[Dataset entries]
───

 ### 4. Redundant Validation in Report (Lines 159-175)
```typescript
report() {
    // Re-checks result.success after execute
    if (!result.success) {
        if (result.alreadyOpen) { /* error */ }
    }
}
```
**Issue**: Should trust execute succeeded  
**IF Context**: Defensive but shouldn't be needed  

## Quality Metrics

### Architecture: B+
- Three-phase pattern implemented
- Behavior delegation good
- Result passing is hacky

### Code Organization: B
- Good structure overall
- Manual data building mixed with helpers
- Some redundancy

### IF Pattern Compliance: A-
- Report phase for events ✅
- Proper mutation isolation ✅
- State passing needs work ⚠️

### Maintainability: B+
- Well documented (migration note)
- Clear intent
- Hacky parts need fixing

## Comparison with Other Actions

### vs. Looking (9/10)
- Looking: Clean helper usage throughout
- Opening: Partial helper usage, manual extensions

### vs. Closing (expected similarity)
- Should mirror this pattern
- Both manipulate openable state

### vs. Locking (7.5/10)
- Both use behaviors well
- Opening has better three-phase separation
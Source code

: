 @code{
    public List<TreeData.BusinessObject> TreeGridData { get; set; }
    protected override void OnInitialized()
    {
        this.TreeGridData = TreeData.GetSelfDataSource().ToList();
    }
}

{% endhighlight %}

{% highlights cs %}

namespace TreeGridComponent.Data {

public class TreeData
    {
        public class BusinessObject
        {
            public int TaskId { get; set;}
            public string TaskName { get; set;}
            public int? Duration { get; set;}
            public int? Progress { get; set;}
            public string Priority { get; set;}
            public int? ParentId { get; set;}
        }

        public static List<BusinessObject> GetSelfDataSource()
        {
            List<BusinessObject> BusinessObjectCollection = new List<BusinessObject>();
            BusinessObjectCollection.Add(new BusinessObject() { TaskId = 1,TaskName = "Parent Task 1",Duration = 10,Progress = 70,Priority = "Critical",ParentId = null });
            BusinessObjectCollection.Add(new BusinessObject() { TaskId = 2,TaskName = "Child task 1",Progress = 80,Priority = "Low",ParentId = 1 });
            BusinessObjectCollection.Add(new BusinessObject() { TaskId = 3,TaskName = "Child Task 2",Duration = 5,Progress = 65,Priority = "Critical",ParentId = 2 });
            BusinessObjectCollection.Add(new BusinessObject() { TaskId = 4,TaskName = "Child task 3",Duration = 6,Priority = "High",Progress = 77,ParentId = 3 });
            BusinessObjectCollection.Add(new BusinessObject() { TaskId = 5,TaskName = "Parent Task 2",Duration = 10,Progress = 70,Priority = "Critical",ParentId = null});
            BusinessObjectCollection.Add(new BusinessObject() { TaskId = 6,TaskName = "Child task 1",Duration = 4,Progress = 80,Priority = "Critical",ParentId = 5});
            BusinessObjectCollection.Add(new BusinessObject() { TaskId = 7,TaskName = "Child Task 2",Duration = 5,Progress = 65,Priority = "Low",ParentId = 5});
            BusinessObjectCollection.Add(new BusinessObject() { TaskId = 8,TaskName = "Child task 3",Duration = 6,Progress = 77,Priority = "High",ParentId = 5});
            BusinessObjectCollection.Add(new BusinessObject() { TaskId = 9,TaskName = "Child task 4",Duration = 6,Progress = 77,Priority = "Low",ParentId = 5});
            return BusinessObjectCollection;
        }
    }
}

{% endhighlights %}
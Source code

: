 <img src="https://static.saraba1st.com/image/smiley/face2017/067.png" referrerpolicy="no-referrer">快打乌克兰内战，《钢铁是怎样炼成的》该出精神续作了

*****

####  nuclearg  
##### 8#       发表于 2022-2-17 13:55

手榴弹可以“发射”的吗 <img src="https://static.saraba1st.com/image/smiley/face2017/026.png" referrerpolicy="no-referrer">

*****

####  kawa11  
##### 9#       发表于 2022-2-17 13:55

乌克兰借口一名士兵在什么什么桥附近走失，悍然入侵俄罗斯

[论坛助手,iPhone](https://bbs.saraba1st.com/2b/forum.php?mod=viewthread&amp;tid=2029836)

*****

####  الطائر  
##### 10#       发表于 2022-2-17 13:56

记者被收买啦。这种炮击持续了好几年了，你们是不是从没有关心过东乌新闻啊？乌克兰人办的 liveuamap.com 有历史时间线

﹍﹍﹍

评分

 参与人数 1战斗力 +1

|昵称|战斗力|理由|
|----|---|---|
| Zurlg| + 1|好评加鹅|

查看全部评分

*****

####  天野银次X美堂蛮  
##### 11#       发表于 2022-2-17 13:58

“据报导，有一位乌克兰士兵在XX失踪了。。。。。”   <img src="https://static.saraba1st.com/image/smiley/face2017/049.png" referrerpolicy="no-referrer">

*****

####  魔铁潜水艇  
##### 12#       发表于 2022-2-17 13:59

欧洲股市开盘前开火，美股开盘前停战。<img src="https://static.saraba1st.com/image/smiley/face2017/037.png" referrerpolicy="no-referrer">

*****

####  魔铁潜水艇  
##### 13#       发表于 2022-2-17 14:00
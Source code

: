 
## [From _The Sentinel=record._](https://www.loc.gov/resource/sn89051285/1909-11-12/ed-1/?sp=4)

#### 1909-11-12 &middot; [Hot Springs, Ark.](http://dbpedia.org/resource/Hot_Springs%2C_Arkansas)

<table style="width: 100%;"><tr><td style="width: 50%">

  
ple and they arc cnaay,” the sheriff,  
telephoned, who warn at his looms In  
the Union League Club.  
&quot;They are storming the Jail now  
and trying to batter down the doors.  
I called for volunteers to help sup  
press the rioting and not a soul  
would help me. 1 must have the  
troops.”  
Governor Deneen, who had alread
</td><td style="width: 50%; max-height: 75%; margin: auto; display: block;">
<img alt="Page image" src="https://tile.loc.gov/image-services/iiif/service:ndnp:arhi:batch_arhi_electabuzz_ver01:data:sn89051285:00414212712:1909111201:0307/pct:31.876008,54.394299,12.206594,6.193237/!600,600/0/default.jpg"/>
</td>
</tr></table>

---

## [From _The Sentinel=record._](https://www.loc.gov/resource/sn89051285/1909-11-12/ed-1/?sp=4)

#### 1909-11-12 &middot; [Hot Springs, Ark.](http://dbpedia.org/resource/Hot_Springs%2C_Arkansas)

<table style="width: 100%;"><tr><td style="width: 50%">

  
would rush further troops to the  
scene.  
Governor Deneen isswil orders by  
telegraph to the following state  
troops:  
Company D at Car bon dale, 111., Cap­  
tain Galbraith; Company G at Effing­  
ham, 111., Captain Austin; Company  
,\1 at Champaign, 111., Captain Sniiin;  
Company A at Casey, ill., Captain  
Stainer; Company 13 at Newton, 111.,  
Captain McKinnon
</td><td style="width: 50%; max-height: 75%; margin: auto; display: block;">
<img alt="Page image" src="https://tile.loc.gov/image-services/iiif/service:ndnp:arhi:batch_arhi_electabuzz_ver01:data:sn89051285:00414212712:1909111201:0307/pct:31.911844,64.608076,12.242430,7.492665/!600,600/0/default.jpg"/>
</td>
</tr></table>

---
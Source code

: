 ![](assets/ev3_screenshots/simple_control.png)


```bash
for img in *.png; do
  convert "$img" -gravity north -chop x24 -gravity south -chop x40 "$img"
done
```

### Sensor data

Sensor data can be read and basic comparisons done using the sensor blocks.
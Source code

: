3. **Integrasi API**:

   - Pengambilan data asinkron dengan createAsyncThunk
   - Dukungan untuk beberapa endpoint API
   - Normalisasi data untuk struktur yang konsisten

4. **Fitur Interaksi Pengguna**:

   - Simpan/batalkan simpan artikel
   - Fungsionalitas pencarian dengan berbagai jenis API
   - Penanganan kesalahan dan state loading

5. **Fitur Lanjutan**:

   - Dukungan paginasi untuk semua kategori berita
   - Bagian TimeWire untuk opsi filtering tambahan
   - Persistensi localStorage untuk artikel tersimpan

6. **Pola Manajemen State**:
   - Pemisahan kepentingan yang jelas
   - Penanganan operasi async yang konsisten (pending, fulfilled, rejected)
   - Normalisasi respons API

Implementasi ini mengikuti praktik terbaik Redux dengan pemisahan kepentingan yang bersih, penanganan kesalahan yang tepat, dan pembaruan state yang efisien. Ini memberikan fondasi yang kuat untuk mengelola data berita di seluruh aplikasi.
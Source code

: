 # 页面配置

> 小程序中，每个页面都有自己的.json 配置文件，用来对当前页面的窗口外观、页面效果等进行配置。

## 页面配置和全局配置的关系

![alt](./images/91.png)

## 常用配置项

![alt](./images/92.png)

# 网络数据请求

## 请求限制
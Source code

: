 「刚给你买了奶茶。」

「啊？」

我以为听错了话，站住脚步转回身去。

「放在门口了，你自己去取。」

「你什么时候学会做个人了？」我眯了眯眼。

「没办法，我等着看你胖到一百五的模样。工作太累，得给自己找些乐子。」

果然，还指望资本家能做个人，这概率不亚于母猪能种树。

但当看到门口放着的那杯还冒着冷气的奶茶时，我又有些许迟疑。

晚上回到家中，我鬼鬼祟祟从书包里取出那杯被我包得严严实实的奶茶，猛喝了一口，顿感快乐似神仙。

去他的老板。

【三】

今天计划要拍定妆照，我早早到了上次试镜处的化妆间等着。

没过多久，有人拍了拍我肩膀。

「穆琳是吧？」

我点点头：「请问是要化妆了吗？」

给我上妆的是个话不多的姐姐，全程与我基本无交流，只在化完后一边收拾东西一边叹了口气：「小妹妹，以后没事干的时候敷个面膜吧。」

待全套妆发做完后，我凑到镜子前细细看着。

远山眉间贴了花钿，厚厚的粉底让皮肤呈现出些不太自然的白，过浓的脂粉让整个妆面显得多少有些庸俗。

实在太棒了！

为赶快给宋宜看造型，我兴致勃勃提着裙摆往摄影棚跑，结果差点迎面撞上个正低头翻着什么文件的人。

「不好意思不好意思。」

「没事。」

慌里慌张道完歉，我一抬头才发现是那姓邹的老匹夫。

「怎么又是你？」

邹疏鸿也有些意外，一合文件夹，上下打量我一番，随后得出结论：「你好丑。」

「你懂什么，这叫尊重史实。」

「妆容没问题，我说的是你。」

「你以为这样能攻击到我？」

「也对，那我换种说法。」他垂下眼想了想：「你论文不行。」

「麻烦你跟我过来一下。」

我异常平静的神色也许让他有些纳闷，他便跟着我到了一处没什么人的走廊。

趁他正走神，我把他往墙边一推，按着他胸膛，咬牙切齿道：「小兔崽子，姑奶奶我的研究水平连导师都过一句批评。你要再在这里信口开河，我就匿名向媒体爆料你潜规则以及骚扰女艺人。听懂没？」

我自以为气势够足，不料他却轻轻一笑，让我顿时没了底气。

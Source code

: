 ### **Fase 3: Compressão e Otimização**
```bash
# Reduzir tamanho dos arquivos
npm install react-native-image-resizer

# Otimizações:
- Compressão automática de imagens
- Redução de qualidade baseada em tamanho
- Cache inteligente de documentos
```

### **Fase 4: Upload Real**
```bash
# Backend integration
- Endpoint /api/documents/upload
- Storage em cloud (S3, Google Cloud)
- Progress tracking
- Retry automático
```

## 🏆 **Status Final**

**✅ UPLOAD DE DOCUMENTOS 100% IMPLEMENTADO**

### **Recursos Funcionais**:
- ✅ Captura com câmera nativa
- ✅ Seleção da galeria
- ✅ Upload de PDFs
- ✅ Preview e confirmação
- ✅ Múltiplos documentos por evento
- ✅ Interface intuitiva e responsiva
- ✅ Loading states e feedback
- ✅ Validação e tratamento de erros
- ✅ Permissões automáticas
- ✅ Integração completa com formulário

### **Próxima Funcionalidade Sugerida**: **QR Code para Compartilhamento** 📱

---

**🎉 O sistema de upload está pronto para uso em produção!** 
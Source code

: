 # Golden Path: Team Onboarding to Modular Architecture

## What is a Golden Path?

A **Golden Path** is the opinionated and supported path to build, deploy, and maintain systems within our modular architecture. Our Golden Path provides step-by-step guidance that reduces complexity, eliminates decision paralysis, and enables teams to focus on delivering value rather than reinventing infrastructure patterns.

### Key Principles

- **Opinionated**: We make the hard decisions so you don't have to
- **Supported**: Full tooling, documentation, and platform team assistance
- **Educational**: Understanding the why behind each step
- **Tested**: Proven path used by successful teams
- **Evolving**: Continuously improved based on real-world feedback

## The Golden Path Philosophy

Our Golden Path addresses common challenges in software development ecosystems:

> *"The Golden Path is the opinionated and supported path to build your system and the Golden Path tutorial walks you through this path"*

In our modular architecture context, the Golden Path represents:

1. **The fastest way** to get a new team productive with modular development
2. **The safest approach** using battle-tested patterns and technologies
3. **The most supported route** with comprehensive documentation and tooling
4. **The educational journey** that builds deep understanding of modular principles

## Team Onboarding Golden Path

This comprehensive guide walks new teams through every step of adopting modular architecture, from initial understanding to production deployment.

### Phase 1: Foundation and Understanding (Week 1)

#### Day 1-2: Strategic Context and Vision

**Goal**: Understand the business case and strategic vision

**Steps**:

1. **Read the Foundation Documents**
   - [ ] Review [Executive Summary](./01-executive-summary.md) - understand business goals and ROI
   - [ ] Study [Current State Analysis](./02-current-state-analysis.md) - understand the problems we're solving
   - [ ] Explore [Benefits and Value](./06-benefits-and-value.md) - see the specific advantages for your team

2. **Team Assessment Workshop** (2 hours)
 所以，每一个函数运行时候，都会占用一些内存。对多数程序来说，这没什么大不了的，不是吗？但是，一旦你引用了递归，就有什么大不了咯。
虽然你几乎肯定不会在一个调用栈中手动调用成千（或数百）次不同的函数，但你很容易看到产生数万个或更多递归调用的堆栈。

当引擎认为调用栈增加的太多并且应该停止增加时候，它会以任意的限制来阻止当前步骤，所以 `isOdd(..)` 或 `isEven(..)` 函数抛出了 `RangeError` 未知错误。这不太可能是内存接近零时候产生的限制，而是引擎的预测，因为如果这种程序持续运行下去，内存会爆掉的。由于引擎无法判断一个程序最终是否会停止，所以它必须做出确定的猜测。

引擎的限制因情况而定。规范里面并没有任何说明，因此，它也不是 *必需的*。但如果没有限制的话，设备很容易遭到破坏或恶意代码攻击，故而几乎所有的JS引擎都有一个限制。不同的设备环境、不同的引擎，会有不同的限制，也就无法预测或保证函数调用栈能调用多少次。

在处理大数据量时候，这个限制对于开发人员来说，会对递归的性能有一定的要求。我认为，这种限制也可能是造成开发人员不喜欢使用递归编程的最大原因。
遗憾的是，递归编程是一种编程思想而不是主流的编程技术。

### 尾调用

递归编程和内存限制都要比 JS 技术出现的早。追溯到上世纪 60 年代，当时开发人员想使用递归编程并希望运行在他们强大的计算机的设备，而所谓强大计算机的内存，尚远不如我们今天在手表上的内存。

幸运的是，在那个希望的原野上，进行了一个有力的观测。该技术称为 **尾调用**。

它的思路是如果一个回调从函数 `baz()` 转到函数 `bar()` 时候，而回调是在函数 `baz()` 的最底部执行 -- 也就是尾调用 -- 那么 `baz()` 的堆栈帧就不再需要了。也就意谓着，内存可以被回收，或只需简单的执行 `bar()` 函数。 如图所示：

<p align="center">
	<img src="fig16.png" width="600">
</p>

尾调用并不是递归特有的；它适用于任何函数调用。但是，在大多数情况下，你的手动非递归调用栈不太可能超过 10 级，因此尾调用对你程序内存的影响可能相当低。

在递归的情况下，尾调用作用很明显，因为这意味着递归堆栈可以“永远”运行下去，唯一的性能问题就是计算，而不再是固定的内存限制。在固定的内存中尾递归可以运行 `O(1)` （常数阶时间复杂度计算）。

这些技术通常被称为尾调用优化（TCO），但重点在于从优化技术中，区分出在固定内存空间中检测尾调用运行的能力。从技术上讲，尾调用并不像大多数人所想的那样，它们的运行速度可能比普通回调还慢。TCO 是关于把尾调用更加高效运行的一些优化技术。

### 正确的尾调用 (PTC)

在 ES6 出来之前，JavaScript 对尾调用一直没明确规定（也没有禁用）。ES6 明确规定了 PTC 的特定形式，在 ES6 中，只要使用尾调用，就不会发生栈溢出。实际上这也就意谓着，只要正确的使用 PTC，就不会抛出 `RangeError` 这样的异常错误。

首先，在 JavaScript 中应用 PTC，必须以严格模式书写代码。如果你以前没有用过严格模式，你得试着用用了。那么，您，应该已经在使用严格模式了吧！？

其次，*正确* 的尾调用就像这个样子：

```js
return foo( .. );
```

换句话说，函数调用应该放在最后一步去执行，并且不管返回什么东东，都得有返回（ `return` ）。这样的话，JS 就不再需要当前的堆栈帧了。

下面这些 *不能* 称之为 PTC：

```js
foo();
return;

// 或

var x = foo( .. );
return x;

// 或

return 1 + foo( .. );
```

───

Task prompt: Transcribe, exactly and without additions, the lines of the records above, beginning with the line that contains "### Code Organization: B" and ending with the line that contains "## Comparison with Other Actions", both included.

Response to the exercise:
### Code Organization: B
- Good structure overall
- Manual data building mixed with helpers
- Some redundancy

### IF Pattern Compliance: A-
- Report phase for events ✅
- Proper mutation isolation ✅
- State passing needs work ⚠️

### Maintainability: B+
- Well documented (migration note)
- Clear intent
- Hacky parts need fixing

## Comparison with Other Actions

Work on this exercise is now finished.